‘Old and crusty’ does not mean you can’t do the job
Rob Key has been appointed as director of cricket, Ben Stokes Test captain and now Brendon Mccullum as coach. Good. The power vacuum is being filled but the biggest job at the top of English cricket remains vacant.
The England and Wales Cricket Board has been without a chairman for seven months. It launched an expensive recruitment drive, cancelled it and started again when it decided it wanted Ron Kalifa, the man in charge of the nominations process, to be chairman.
Now Ron has decided not to stand, it is back to square one again. It is a joke. The game needs direction quickly.

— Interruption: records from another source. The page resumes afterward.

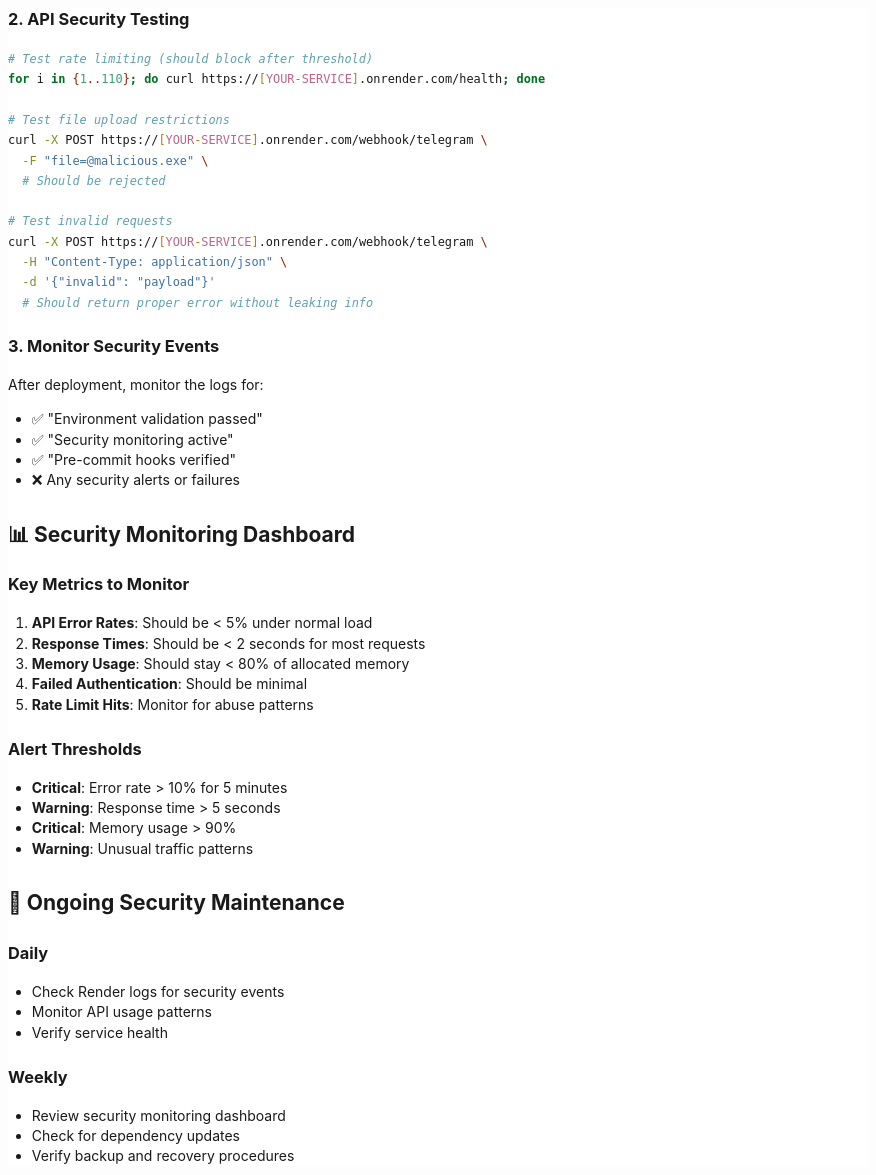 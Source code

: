 ### 2. API Security Testing
```bash
# Test rate limiting (should block after threshold)
for i in {1..110}; do curl https://[YOUR-SERVICE].onrender.com/health; done

# Test file upload restrictions
curl -X POST https://[YOUR-SERVICE].onrender.com/webhook/telegram \
  -F "file=@malicious.exe" \
  # Should be rejected

# Test invalid requests
curl -X POST https://[YOUR-SERVICE].onrender.com/webhook/telegram \
  -H "Content-Type: application/json" \
  -d '{"invalid": "payload"}'
  # Should return proper error without leaking info
```

### 3. Monitor Security Events
After deployment, monitor the logs for:
- ✅ "Environment validation passed"
- ✅ "Security monitoring active" 
- ✅ "Pre-commit hooks verified"
- ❌ Any security alerts or failures

## 📊 Security Monitoring Dashboard

### Key Metrics to Monitor
1. **API Error Rates**: Should be < 5% under normal load
2. **Response Times**: Should be < 2 seconds for most requests
3. **Memory Usage**: Should stay < 80% of allocated memory
4. **Failed Authentication**: Should be minimal
5. **Rate Limit Hits**: Monitor for abuse patterns

### Alert Thresholds
- **Critical**: Error rate > 10% for 5 minutes
- **Warning**: Response time > 5 seconds
- **Critical**: Memory usage > 90%
- **Warning**: Unusual traffic patterns

## 🔄 Ongoing Security Maintenance

### Daily
- Check Render logs for security events
- Monitor API usage patterns
- Verify service health

### Weekly
- Review security monitoring dashboard
- Check for dependency updates
- Verify backup and recovery procedures
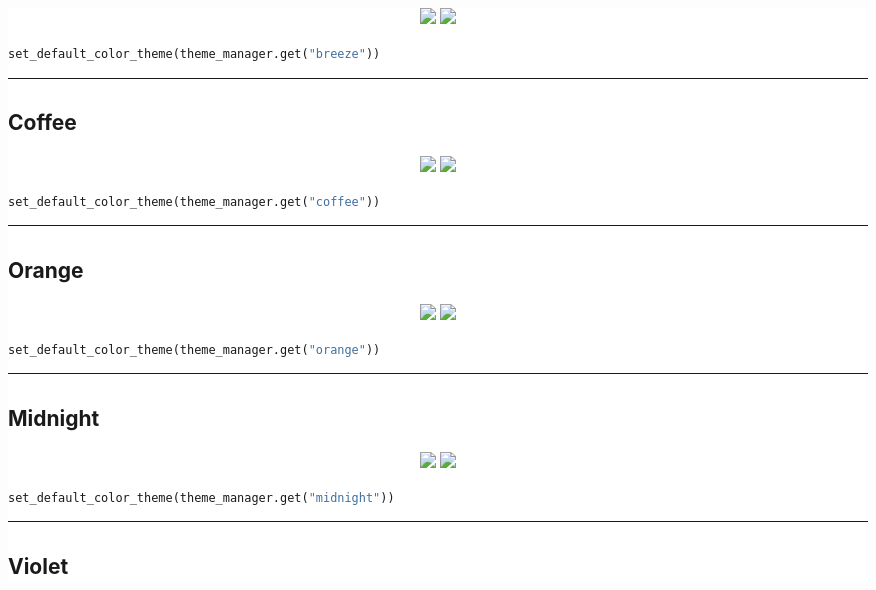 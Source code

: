 <div align="center">
  <img width=49% src="https://github.com/rigvedmaanas/CustomTkinterThemes/blob/main/src/customtkinterthemes/images/breeze-light.png?raw=true"/> 
  <img width=49% src="https://github.com/rigvedmaanas/CustomTkinterThemes/blob/main/src/customtkinterthemes/images/breeze-dark.png?raw=true"/> 
</div>

```python
set_default_color_theme(theme_manager.get("breeze"))
```

***

## Coffee

<div align="center">
  <img width=49% src="https://github.com/rigvedmaanas/CustomTkinterThemes/blob/main/src/customtkinterthemes/images/coffee-light.png?raw=true"/> 
  <img width=49% src="https://github.com/rigvedmaanas/CustomTkinterThemes/blob/main/src/customtkinterthemes/images/coffee-dark.png?raw=true"/> 
</div>

```python
set_default_color_theme(theme_manager.get("coffee"))
```
***

## Orange

<div align="center">
  <img width=49% src="https://github.com/rigvedmaanas/CustomTkinterThemes/blob/main/src/customtkinterthemes/images/orange-light.png?raw=true"/> 
  <img width=49% src="https://github.com/rigvedmaanas/CustomTkinterThemes/blob/main/src/customtkinterthemes/images/orange-dark.png?raw=true"/> 
</div>

```python
set_default_color_theme(theme_manager.get("orange"))
```

***

## Midnight

<div align="center">
  <img width=49% src="https://github.com/rigvedmaanas/CustomTkinterThemes/blob/main/src/customtkinterthemes/images/midnight-light.png?raw=true"/> 
  <img width=49% src="https://github.com/rigvedmaanas/CustomTkinterThemes/blob/main/src/customtkinterthemes/images/midnight-dark.png?raw=true"/> 
</div>

```python
set_default_color_theme(theme_manager.get("midnight"))
```

***

## Violet
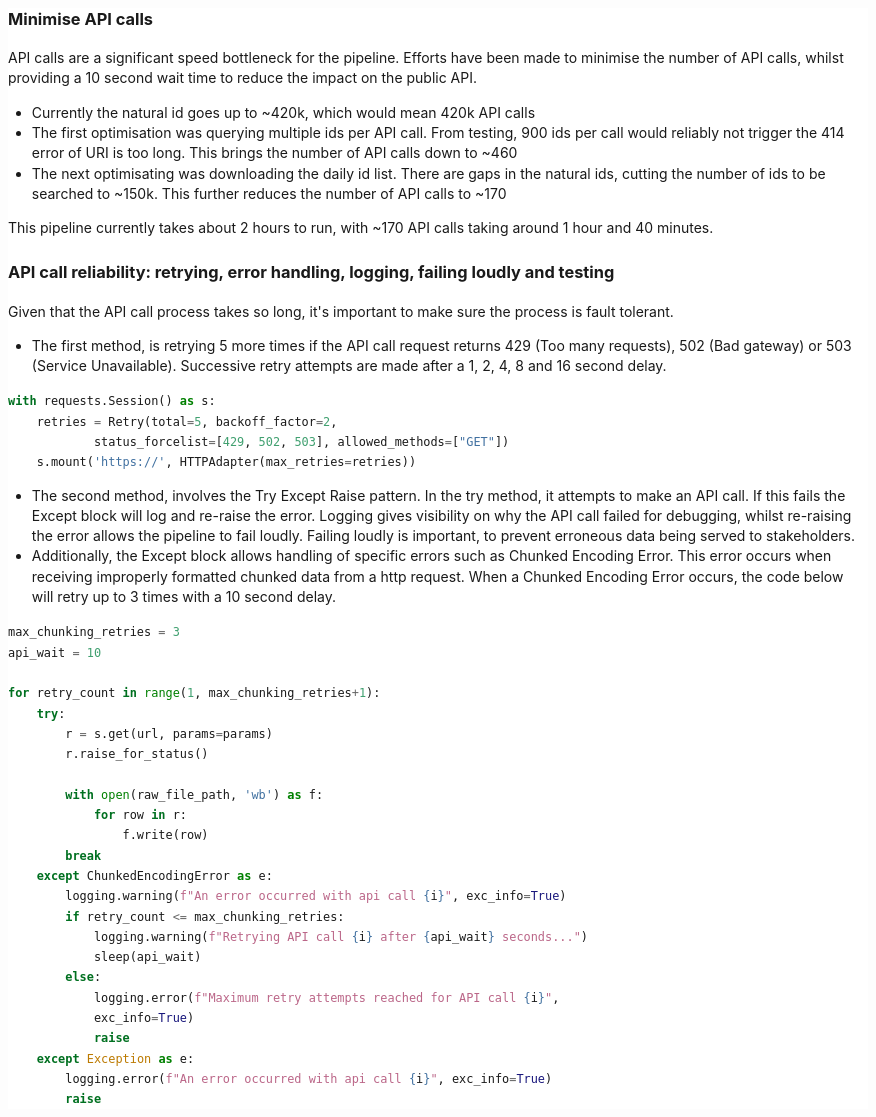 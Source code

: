 ### Minimise API calls

API calls are a significant speed bottleneck for the pipeline. Efforts have been made to minimise the number of API calls, whilst providing a 10 second wait time to reduce the impact on the public API. 
- Currently the natural id goes up to ~420k, which would mean 420k API calls
- The first optimisation was querying multiple ids per API call. From testing, 900 ids per call would reliably not trigger the 414 error of URI is too long. This brings the number of API calls down to ~460
- The next optimisating was downloading the daily id list. There are gaps in the natural ids, cutting the number of ids to be searched to ~150k. This further reduces the number of API calls to ~170

This pipeline currently takes about 2 hours to run, with ~170 API calls taking around 1 hour and 40 minutes.

### API call reliability: retrying, error handling, logging, failing loudly and testing <a id="APIcall"></a>

Given that the API call process takes so long, it's important to make sure the process is fault tolerant.
- The first method, is retrying 5 more times if the API call request returns 429 (Too many requests), 502 (Bad gateway) or 503 (Service Unavailable). Successive retry attempts are made after a 1, 2, 4, 8 and 16 second delay.
``` python
with requests.Session() as s:
    retries = Retry(total=5, backoff_factor=2, 
            status_forcelist=[429, 502, 503], allowed_methods=["GET"])
    s.mount('https://', HTTPAdapter(max_retries=retries))
```
- The second method, involves the Try Except Raise pattern. In the try method, it attempts to make an API call. If this fails the Except block will log and re-raise the error. Logging gives visibility on why the API call failed for debugging, whilst re-raising the error allows the pipeline to fail loudly. Failing loudly is important, to prevent erroneous data being served to stakeholders.
- Additionally, the Except block allows handling of specific errors such as Chunked Encoding Error. This error occurs when receiving improperly formatted chunked data from a http request. When a Chunked Encoding Error occurs, the code below will retry up to 3 times with a 10 second delay.
``` python
max_chunking_retries = 3
api_wait = 10

for retry_count in range(1, max_chunking_retries+1):
    try:
        r = s.get(url, params=params)
        r.raise_for_status()
        
        with open(raw_file_path, 'wb') as f:
            for row in r:
                f.write(row) 
        break
    except ChunkedEncodingError as e:
        logging.warning(f"An error occurred with api call {i}", exc_info=True)
        if retry_count <= max_chunking_retries:
            logging.warning(f"Retrying API call {i} after {api_wait} seconds...")
            sleep(api_wait)
        else:
            logging.error(f"Maximum retry attempts reached for API call {i}", 
            exc_info=True)
            raise
    except Exception as e:
        logging.error(f"An error occurred with api call {i}", exc_info=True)
        raise
``` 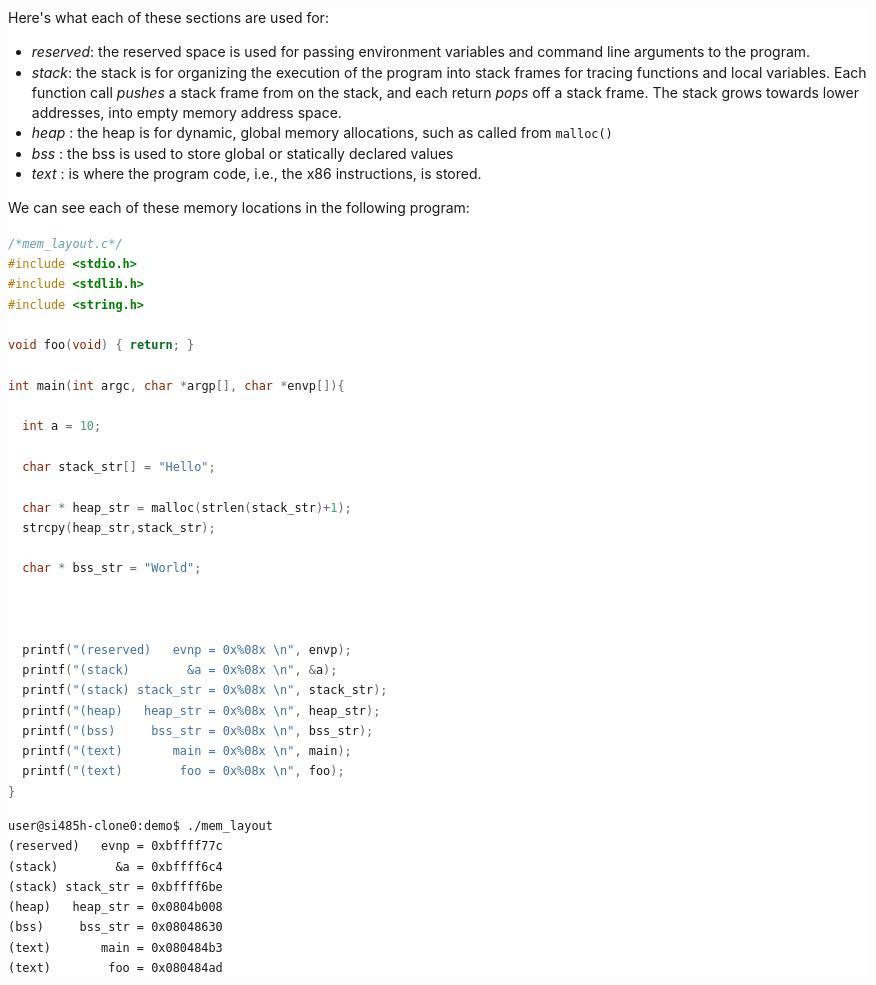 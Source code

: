 Here's what each of these sections are used for:

-   *reserved*: the reserved space is used for passing environment
    variables and command line arguments to the program.
-   *stack*: the stack is for organizing the execution of the program
    into stack frames for tracing functions and local variables. Each
    function call *pushes* a stack frame from on the stack, and each
    return *pops* off a stack frame. The stack grows towards lower
    addresses, into empty memory address space.
-   *heap* : the heap is for dynamic, global memory allocations, such as
    called from `malloc()`
-   *bss* : the bss is used to store global or statically declared values
-   *text* : is where the program code, i.e., the x86 instructions, is
    stored.

We can see each of these memory locations in the following program:

``` c
/*mem_layout.c*/
#include <stdio.h>
#include <stdlib.h>
#include <string.h>

void foo(void) { return; }

int main(int argc, char *argp[], char *envp[]){

  int a = 10;

  char stack_str[] = "Hello";

  char * heap_str = malloc(strlen(stack_str)+1);
  strcpy(heap_str,stack_str);

  char * bss_str = "World";



  printf("(reserved)   evnp = 0x%08x \n", envp);
  printf("(stack)        &a = 0x%08x \n", &a);
  printf("(stack) stack_str = 0x%08x \n", stack_str);
  printf("(heap)   heap_str = 0x%08x \n", heap_str);
  printf("(bss)     bss_str = 0x%08x \n", bss_str);
  printf("(text)       main = 0x%08x \n", main);
  printf("(text)        foo = 0x%08x \n", foo);
}
```

``` example
user@si485h-clone0:demo$ ./mem_layout 
(reserved)   evnp = 0xbffff77c 
(stack)        &a = 0xbffff6c4 
(stack) stack_str = 0xbffff6be 
(heap)   heap_str = 0x0804b008 
(bss)     bss_str = 0x08048630 
(text)       main = 0x080484b3 
(text)        foo = 0x080484ad 
```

The chairman of the ECB has to lead the entire game and persuade the 18 counties to put cricket ahead of money.
We have to face the facts that our proper cricket – Test cricket – is at rock bottom. State schools are not playing cricket and clubs have been folding for years.
Too many county committee men talk a good game, say “woe is me” about the structure of our season, but do nothing about making it better. They are too narrow minded, again thinking only about money.
The ECB wants a new chairman who will not rock the boat. Someone known to everyone in the ECB. But the chairman should look at the whole game, not just county cricket, and challenge the counties to think outside of themselves. It needs to be someone prepared to talk to ex-players and those outside the cosy club to get new ideas.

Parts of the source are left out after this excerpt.